Pompano aren't particularly picky eaters, but when we target these tasty fish in the surf, it's important to A) understand that wave action makes their dining room a constant swirl of sand and bubbles, and B) make the necessary adjustments to help them find our baits in this often low-visibility environment. Accomplish this with a handful of rigging specifics.

TWO CHANCES: Simply put, double rigs give pompano twice the bait to locate. Ponce Inlet angler Andy White tries two sand fleas on one hook and a single on the other, while Joe Zsembik, from Port Orange goes with a sand flea and shrimp pairing. For Mark Woodford, also of Ponce Inlet, both hooks get clam strips (brined for durability). Options are many, but the principle remains constant: more food in one area increases your chances of a pompano or two finding your rig.
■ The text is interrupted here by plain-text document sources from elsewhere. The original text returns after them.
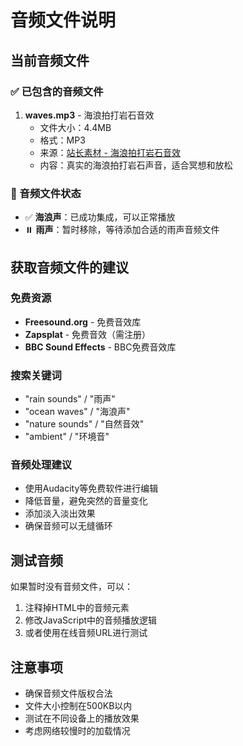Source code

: # 音频文件说明

## 当前音频文件

### ✅ 已包含的音频文件

1. **waves.mp3** - 海浪拍打岩石音效
   - 文件大小：4.4MB
   - 格式：MP3
   - 来源：[站长素材 - 海浪拍打岩石音效](https://sc.chinaz.com/yinxiao/211103425970.htm)
   - 内容：真实的海浪拍打岩石声音，适合冥想和放松

### 📝 音频文件状态

- ✅ **海浪声**：已成功集成，可以正常播放
- ⏸️ **雨声**：暂时移除，等待添加合适的雨声音频文件

## 获取音频文件的建议

### 免费资源
- **Freesound.org** - 免费音效库
- **Zapsplat** - 免费音效（需注册）
- **BBC Sound Effects** - BBC免费音效库

### 搜索关键词
- "rain sounds" / "雨声"
- "ocean waves" / "海浪声"
- "nature sounds" / "自然音效"
- "ambient" / "环境音"

### 音频处理建议
- 使用Audacity等免费软件进行编辑
- 降低音量，避免突然的音量变化
- 添加淡入淡出效果
- 确保音频可以无缝循环

## 测试音频

如果暂时没有音频文件，可以：
1. 注释掉HTML中的音频元素
2. 修改JavaScript中的音频播放逻辑
3. 或者使用在线音频URL进行测试

## 注意事项

- 确保音频文件版权合法
- 文件大小控制在500KB以内
- 测试在不同设备上的播放效果
- 考虑网络较慢时的加载情况
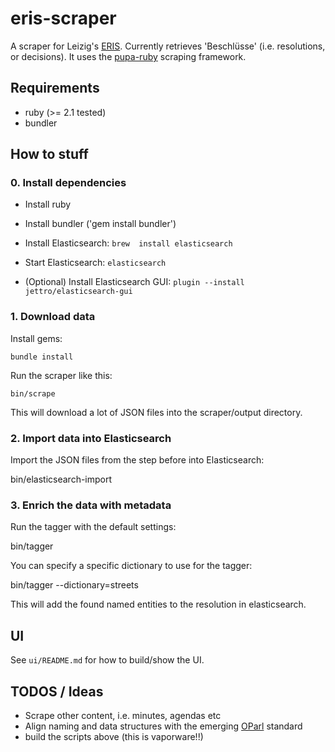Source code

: # eris-scraper

A scraper for Leizig's [ERIS](http://www.leipzig.de/buergerservice-und-verwaltung/stadtrat/ratsinformationssystem-eris/). Currently retrieves 'Beschlüsse' (i.e.
resolutions, or decisions). It uses the [pupa-ruby](https://github.com/opennorth/pupa-ruby) scraping framework.

## Requirements

* ruby (>= 2.1 tested)
* bundler

## How to stuff

### 0. Install dependencies

- Install ruby
- Install bundler ('gem install bundler')

- Install Elasticsearch: `brew  install elasticsearch`
- Start Elasticsearch: `elasticsearch`
- (Optional) Install Elasticsearch GUI: `plugin --install jettro/elasticsearch-gui`

### 1. Download data

Install gems:

    bundle install

Run the scraper like this:

    bin/scrape

This will download a lot of JSON files into the scraper/output
directory.

### 2. Import data into Elasticsearch

Import the JSON files from the step before into Elasticsearch:

  bin/elasticsearch-import

### 3. Enrich the data with metadata

Run the tagger with the default settings:

  bin/tagger

You can specify a specific dictionary to use for the tagger:

  bin/tagger --dictionary=streets

This will add the found named entities to the resolution in elasticsearch.

## UI
See `ui/README.md` for how to build/show the UI.

## TODOS / Ideas

* Scrape other content, i.e. minutes, agendas etc
* Align naming and data structures with the emerging [OParl](http://oparl.org/) standard
* build the scripts above (this is vaporware!!)

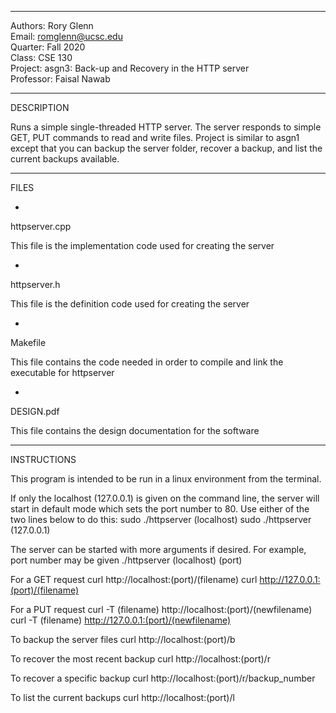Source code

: -----------
Authors:   Rory Glenn  
Email:     romglenn@ucsc.edu  
Quarter:   Fall 2020  
Class:     CSE 130  
Project:   asgn3: Back-up and Recovery in the HTTP server  
Professor: Faisal Nawab  


-----------
DESCRIPTION

Runs a simple single-threaded HTTP server. The server responds to simple
GET, PUT commands to read and write files. Project is similar to asgn1
except that you can backup the server folder, recover a backup, and 
list the current backups available.

-----------
FILES

-
httpserver.cpp

This file is the implementation code used for creating the server

-
httpserver.h

This file is the definition code used for creating the server

-
Makefile

This file contains the code needed in order to compile and link the 
executable for httpserver

-
DESIGN.pdf

This file contains the design documentation for the software


-----------
INSTRUCTIONS

This program is intended to be run in a linux environment from the terminal.

If only the localhost (127.0.0.1) is given on the command line,
the server will start in default mode which sets the port number to 80.
Use either of the two lines below to do this:
sudo ./httpserver (localhost)
sudo ./httpserver (127.0.0.1)

The server can be started with more arguments if desired.
For example, port number may be given
./httpserver (localhost) (port)

For a GET request
curl http://localhost:(port)/(filename)
curl http://127.0.0.1:(port)/(filename)

For a PUT request
curl -T (filename) http://localhost:(port)/(newfilename)
curl -T (filename) http://127.0.0.1:(port)/(newfilename)

To backup the server files
curl http://localhost:(port)/b

To recover the most recent backup
curl http://localhost:(port)/r

To recover a specific backup
curl http://localhost:(port)/r/backup_number

To list the current backups
curl http://localhost:(port)/l
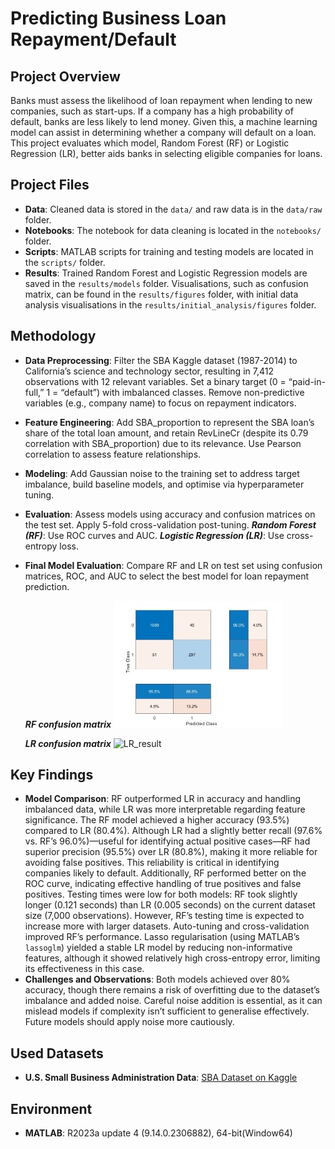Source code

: # Predicting Business Loan Repayment/Default
## Project Overview
Banks must assess the likelihood of loan repayment when lending to new companies, such as start-ups. If a company has a high probability of default, banks are less likely to lend money. Given this, a machine learning model can assist in determining whether a company will default on a loan. This project evaluates which model, Random Forest (RF) or Logistic Regression (LR), better aids banks in selecting eligible companies for loans.

## Project Files
- **Data**: Cleaned data is stored in the `data/` and raw data is in the `data/raw` folder.
- **Notebooks**: The notebook for data cleaning is located in the `notebooks/` folder.
- **Scripts**: MATLAB scripts for training and testing models are located in the `scripts/` folder.
- **Results**: Trained Random Forest and Logistic Regression models are saved in the `results/models` folder. Visualisations, such as confusion matrix, can be found in the `results/figures` folder, with initial data analysis visualisations in the `results/initial_analysis/figures` folder.

## Methodology 
- **Data Preprocessing**: Filter the SBA Kaggle dataset (1987-2014) to California’s science and technology sector, resulting in 7,412 observations with 12 relevant variables. Set a binary target (0 = “paid-in-full,” 1 = “default”) with imbalanced classes. Remove non-predictive variables (e.g., company name) to focus on repayment indicators.
- **Feature Engineering**: Add SBA_proportion to represent the SBA loan’s share of the total loan amount, and retain RevLineCr (despite its 0.79 correlation with SBA_proportion) due to its relevance. Use Pearson correlation to assess feature relationships.
- **Modeling**: Add Gaussian noise to the training set to address target imbalance, build baseline models, and optimise via hyperparameter tuning.
- **Evaluation**: Assess models using accuracy and confusion matrices on the test set. Apply 5-fold cross-validation post-tuning.
***Random Forest (RF)***: Use ROC curves and AUC.
***Logistic Regression (LR)***: Use cross-entropy loss.
- **Final Model Evaluation**: Compare RF and LR on test set using confusion matrices, ROC, and AUC to select the best model for loan repayment prediction.

  ***RF confusion matrix***
  ![RF_result](results/figures/RF-cunfusion-matrix.jpg)

  ***LR confusion matrix***
  ![LR_result](results/figures/LR-cunfusion-matrix.jpg)

## Key Findings
- **Model Comparison**: RF outperformed LR in accuracy and handling imbalanced data, while LR was more interpretable regarding feature significance. The RF model achieved a higher accuracy (93.5%) compared to LR (80.4%). Although LR had a slightly better recall (97.6% vs. RF’s 96.0%)—useful for identifying actual positive cases—RF had superior precision (95.5%) over LR (80.8%), making it more reliable for avoiding false positives. This reliability is critical in identifying companies likely to default. Additionally, RF performed better on the ROC curve, indicating effective handling of true positives and false positives. Testing times were low for both models: RF took slightly longer (0.121 seconds) than LR (0.005 seconds) on the current dataset size (7,000 observations). However, RF’s testing time is expected to increase more with larger datasets. Auto-tuning and cross-validation improved RF’s performance. Lasso regularisation (using MATLAB’s `lassoglm`) yielded a stable LR model by reducing non-informative features, although it showed relatively high cross-entropy error, limiting its effectiveness in this case.
- **Challenges and Observations**: Both models achieved over 80% accuracy, though there remains a risk of overfitting due to the dataset’s imbalance and added noise. Careful noise addition is essential, as it can mislead models if complexity isn’t sufficient to generalise effectively. Future models should apply noise more cautiously.

## Used Datasets
- **U.S. Small Business Administration Data**: [SBA Dataset on Kaggle](https://www.kaggle.com/datasets/mirbektoktogaraev/should-this-loan-be-approved-or-denied)

## Environment
- **MATLAB**: R2023a update 4 (9.14.0.2306882), 64-bit(Window64)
You can find rigs premade with coated wire leaders, lots of beads and snap swivels in tackle stores, but experienced anglers tend to shy away from these, as the fish tend to shy away from rigs with too much shiny metal. (Whiting, drum, spots and others don't seem to mind as much, so it doesn't hurt to have a few of these rigs in your box.)

The basic rig uses two dropper loops spaced about 12 to 18 inches apart. Good thing about loops is the ease with which you can change hooks to adapt to fish size and/or temperament. Just pinch the loop to narrow its form, shove about an inch through your hook eye, swing the look over the hook and pull the loop backward to snug it against the eye. To change terminal tackle, push loop slack back through the hook eye and reverse the process. Just consider that this ease of operation works both ways, so check your rigs often to make sure the hooks don't loosen themselves.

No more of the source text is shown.